Harwood, Joseph 1; Aplin, Andrew 1; Fialips, Claire 1; Iliffe, James 2; Kozdon, Reinhard 3; Valley, John 3
1 School of Civil Engineering and Geosciences, Newcastle University, Newcastle upon Tyne, United Kingdom.
2 BP Exploration and Production, Sunbury-on-Thames, United Kingdom.
3 Department of Geology and Geophysics, University of Wisconsin, Madison, WI.

Quartz cement is the most abundant diagenetic mineral in reservoir sands of the Northern North Sea and in many other basins worldwide. Constraining cementation rates and mechanisms is therefore central to the prediction of reservoir quality. Current cementation models generally predict that the extent of quartz cementation increases as a function of temperature, due to increasing rates of quartz precipitation.

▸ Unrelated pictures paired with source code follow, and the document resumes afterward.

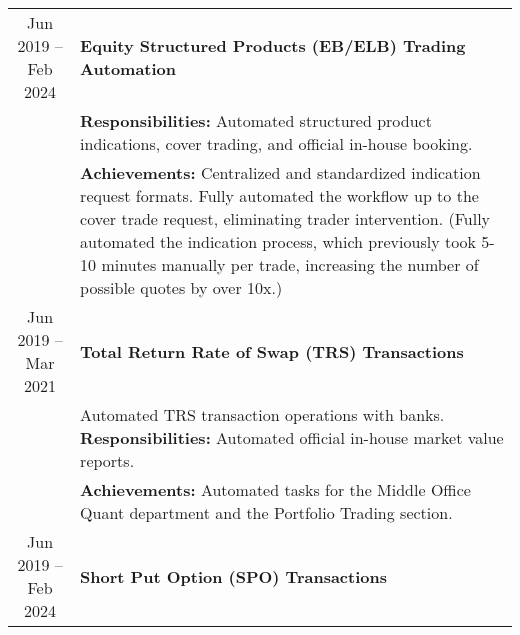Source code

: \documentclass[uplatex,a4j,10.5pt,dvipdfmx]{jsarticle}
\begin{document}
\begin{longtable}{|c|p{14cm}|}
	\hline
	Jun 2019 -- Feb 2024                  & \textbf{\textbullet{} Equity Structured Products (EB/ELB) Trading Automation}                                                                                                                                                                                                                                                                \\
	                                      & {\small \textbf{Responsibilities:}} Automated structured product indications, cover trading, and official in-house booking.                                                                                                                                                                                                                  \\
	                                      & {\small \textbf{Achievements:}} Centralized and standardized indication request formats. Fully automated the workflow up to the cover trade request, eliminating trader intervention. (Fully automated the indication process, which previously took 5-10 minutes manually per trade, increasing the number of possible quotes by over 10x.) \\
	\hline
	Jun 2019 -- Mar 2021                  & \textbf{\textbullet{} Total Return Rate of Swap (TRS) Transactions}                                                                                                                                                                                                                                                                          \\
	                                      & Automated TRS transaction operations with banks. {\small \textbf{Responsibilities:}} Automated official in-house market value reports.                                                                                                                                                                                                       \\
	                                      & {\small \textbf{Achievements:}} Automated tasks for the Middle Office Quant department and the Portfolio Trading section.                                                                                                                                                                                                                    \\
	\hline
	Jun 2019 -- Feb 2024                  & \textbf{\textbullet{} Short Put Option (SPO) Transactions}                                                                                                                                                                                                                                                                                   \\

\end{longtable}
\end{document}
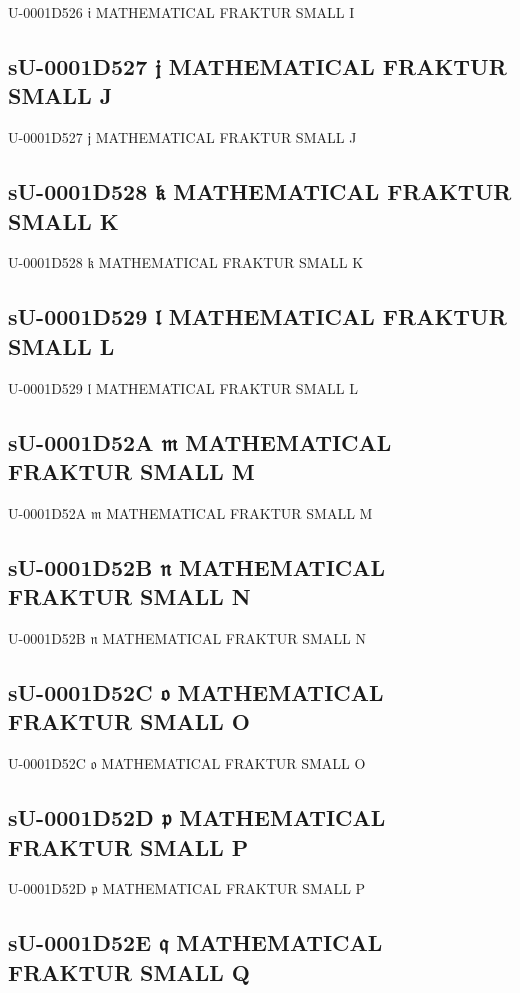U-0001D526 𝔦 MATHEMATICAL FRAKTUR SMALL I

\subsection{sU-0001D527 𝔧 MATHEMATICAL FRAKTUR SMALL J}

U-0001D527 𝔧 MATHEMATICAL FRAKTUR SMALL J

\subsection{sU-0001D528 𝔨 MATHEMATICAL FRAKTUR SMALL K}

U-0001D528 𝔨 MATHEMATICAL FRAKTUR SMALL K

\subsection{sU-0001D529 𝔩 MATHEMATICAL FRAKTUR SMALL L}

U-0001D529 𝔩 MATHEMATICAL FRAKTUR SMALL L

\subsection{sU-0001D52A 𝔪 MATHEMATICAL FRAKTUR SMALL M}

U-0001D52A 𝔪 MATHEMATICAL FRAKTUR SMALL M

\subsection{sU-0001D52B 𝔫 MATHEMATICAL FRAKTUR SMALL N}

U-0001D52B 𝔫 MATHEMATICAL FRAKTUR SMALL N

\subsection{sU-0001D52C 𝔬 MATHEMATICAL FRAKTUR SMALL O}

U-0001D52C 𝔬 MATHEMATICAL FRAKTUR SMALL O

\subsection{sU-0001D52D 𝔭 MATHEMATICAL FRAKTUR SMALL P}

U-0001D52D 𝔭 MATHEMATICAL FRAKTUR SMALL P

\subsection{sU-0001D52E 𝔮 MATHEMATICAL FRAKTUR SMALL Q}

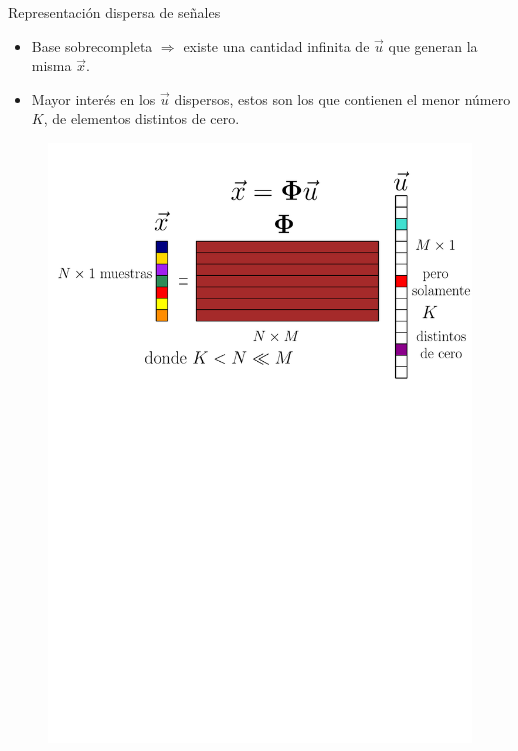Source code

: \documentclass[xcolor=table]{beamer}
\begin{document}
\begin{frame}{Representaci\'on dispersa de se\~nales}
	\begin{itemize}
		\item<2-> Base sobrecompleta $\Rightarrow$ existe una cantidad infinita de $\vec{u}$ que generan la misma $\vec{x}$.
		\item<3-> Mayor inter\'es en los $\vec{u}$ dispersos, estos son los que contienen el menor n\'umero $K$, de elementos 					  distintos de cero.
		\end{itemize}\pause
    \begin{figure}[h!]
    \centering
      \includegraphics[scale=0.45]{sparse_diagram.pdf}
    \end{figure}
\end{frame}
\end{document}
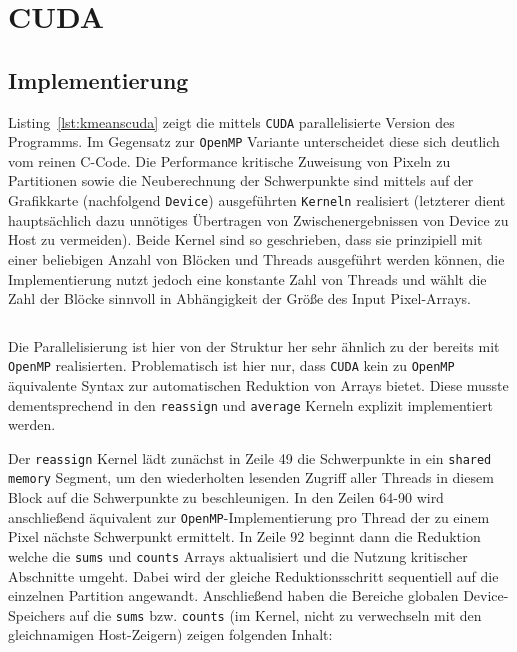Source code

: \documentclass[
    bibliography=totoc, cd=lightcolor, cdmath=false, ngerman]{tudscrreprt}
\begin{document}
\section{CUDA}

\subsection{Implementierung}

Listing~\ref{lst:kmeanscuda} zeigt die mittels \texttt{CUDA} parallelisierte
Version des Programms. Im Gegensatz zur \texttt{OpenMP} Variante unterscheidet
diese sich deutlich vom reinen C-Code. Die Performance kritische Zuweisung von
Pixeln zu Partitionen sowie die Neuberechnung der Schwerpunkte sind mittels auf
der Grafikkarte (nachfolgend \texttt{Device}) ausgeführten \texttt{Kerneln}
realisiert (letzterer dient hauptsächlich dazu unnötiges Übertragen von
Zwischenergebnissen von Device zu Host zu vermeiden). Beide Kernel sind so
geschrieben, dass sie prinzipiell mit einer beliebigen Anzahl von Blöcken und
Threads ausgeführt werden können, die Implementierung nutzt jedoch eine
konstante Zahl von Threads und wählt die Zahl der Blöcke sinnvoll in
Abhängigkeit der Größe des Input Pixel-Arrays.

\inputminted[label=kmeanscuda]{CUDA}{c/src/kmeans.cu}

Die Parallelisierung ist hier von der Struktur her sehr ähnlich zu der bereits
mit \texttt{OpenMP} realisierten. Problematisch ist hier nur, dass
\texttt{CUDA} kein zu \texttt{OpenMP} äquivalente Syntax zur automatischen
Reduktion von Arrays bietet. Diese musste dementsprechend in
den \texttt{reassign} und \texttt{average} Kerneln explizit implementiert
werden.

Der \texttt{reassign} Kernel lädt zunächst in Zeile 49 die Schwerpunkte in ein
\texttt{shared memory} Segment, um den wiederholten lesenden Zugriff aller
Threads in diesem Block auf die Schwerpunkte zu beschleunigen. In den Zeilen
64-90 wird anschließend äquivalent zur \texttt{OpenMP}-Implementierung pro
Thread der zu einem Pixel nächste Schwerpunkt ermittelt. In Zeile 92 beginnt
dann die Reduktion welche die \texttt{sums} und \texttt{counts} Arrays
aktualisiert und die Nutzung kritischer Abschnitte umgeht. Dabei wird der
gleiche Reduktionsschritt sequentiell auf die einzelnen Partition angewandt.
Anschließend haben die Bereiche globalen Device-Speichers auf die \texttt{sums}
bzw. \texttt{counts} (im Kernel, nicht zu verwechseln mit den gleichnamigen
Host-Zeigern) zeigen folgenden Inhalt:
\end{document}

Other models use the silica released from the transformation of smectite to illite as the driver for cementation. In principle, these hypotheses are testable in two ways: firstly, one expects to see more quartz cement in hotter sandstones; secondly, since the extent to which oxygen isotopes fractionate from water to mineral varies as a known function of temperature, one would expect to see predictable variations in δ18O values within a quartz overgrowth. Until now, however, it has been impossible to determine an isotopic history across the cement stratigraphy. We have used the analytical capabilities of the Wisc-SIMS CAMECA 1280 ion microprobe, which has a spatial resolution of 10-12µm, to determine a unique, high precision isotope stratigraphy across quartz overgrowths in seven samples from the Ness formation of the Northern North Sea, presently lying at 2.6 - 4.6km subsea (106-156oC). The amount of quartz cement was quantified using BSEM and SEM-CL microscopy. In these samples, cement abundance appears to be controlled primarily by grainsize, clay content and rock fabric. Only a small amount of CL zonation was observed. δ18O of quartz overgrowths from the 7 samples range from +27.7‰ to +19.2‰ (0.38‰ 2SD), becoming in all cases less positive towards the outer edge of the overgrowth. The data are thus consistent with continuing cementation at higher temperatures. Modeled time-temperature histories were then combined with the isotope data to provide unique constraints on quartz cementation histories. The key unknown is the extent to which δ18Owater has changed through the period of cementation history. Nevertheless, the isotope stratigraphies provide significant constraints on quartz cementation histories and will in the future be used to quantify, for example, the impact of oil emplacement on quartz cementation.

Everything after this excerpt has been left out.